**Task statement:**
Copy every line from the records below that carries the word "false".

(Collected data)
((
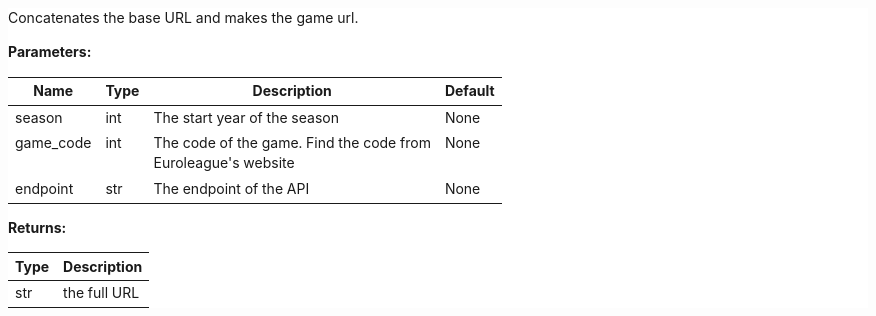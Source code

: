 Concatenates the base URL and makes the game url.

**Parameters:**

| Name | Type | Description | Default |
|---|---|---|---|
| season | int | The start year of the season | None |
| game_code | int | The code of the game. Find the code from<br>Euroleague's website | None |
| endpoint | str | The endpoint of the API | None |

**Returns:**

| Type | Description |
|---|---|
| str | the full URL |
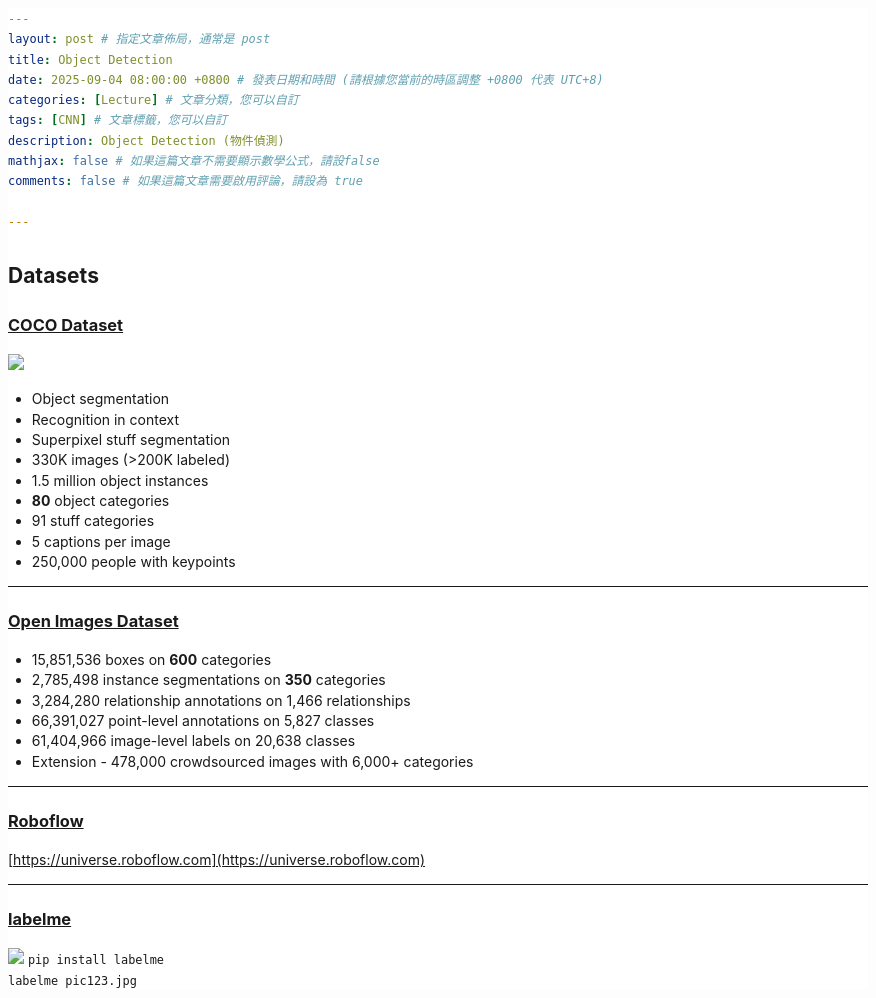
 ```yaml
---
layout: post # 指定文章佈局，通常是 post
title: Object Detection
date: 2025-09-04 08:00:00 +0800 # 發表日期和時間 (請根據您當前的時區調整 +0800 代表 UTC+8)
categories: [Lecture] # 文章分類，您可以自訂
tags: [CNN] # 文章標籤，您可以自訂
description: Object Detection (物件偵測)
mathjax: false # 如果這篇文章不需要顯示數學公式，請設false
comments: false # 如果這篇文章需要啟用評論，請設為 true

---
```

## Datasets

### [COCO Dataset](https://cocodataset.org/)
![](https://cocodataset.org/images/coco-examples.jpg)
* Object segmentation
* Recognition in context
* Superpixel stuff segmentation
* 330K images (>200K labeled)
* 1.5 million object instances
* **80** object categories
* 91 stuff categories
* 5 captions per image
* 250,000 people with keypoints 

---
###  [Open Images Dataset](https://storage.googleapis.com/openimages/web/index.html)
* 15,851,536 boxes on **600** categories
* 2,785,498 instance segmentations on **350** categories
* 3,284,280 relationship annotations on 1,466 relationships
* 66,391,027 point-level annotations on 5,827 classes
* 61,404,966 image-level labels on 20,638 classes
* Extension - 478,000 crowdsourced images with 6,000+ categories

---
### [Roboflow](https://www.roboflow.com/)
[https://universe.roboflow.com](https://universe.roboflow.com)<br>

---
### [labelme](https://github.com/labelmeai/labelme)
![](https://github.com/labelmeai/labelme/raw/main/examples/instance_segmentation/.readme/annotation.jpg)
`pip install labelme`<br>
`labelme pic123.jpg`<br>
))
**Finished task:**
mathjax: false # 如果這篇文章不需要顯示數學公式，請設false
comments: false # 如果這篇文章需要啟用評論，請設為 true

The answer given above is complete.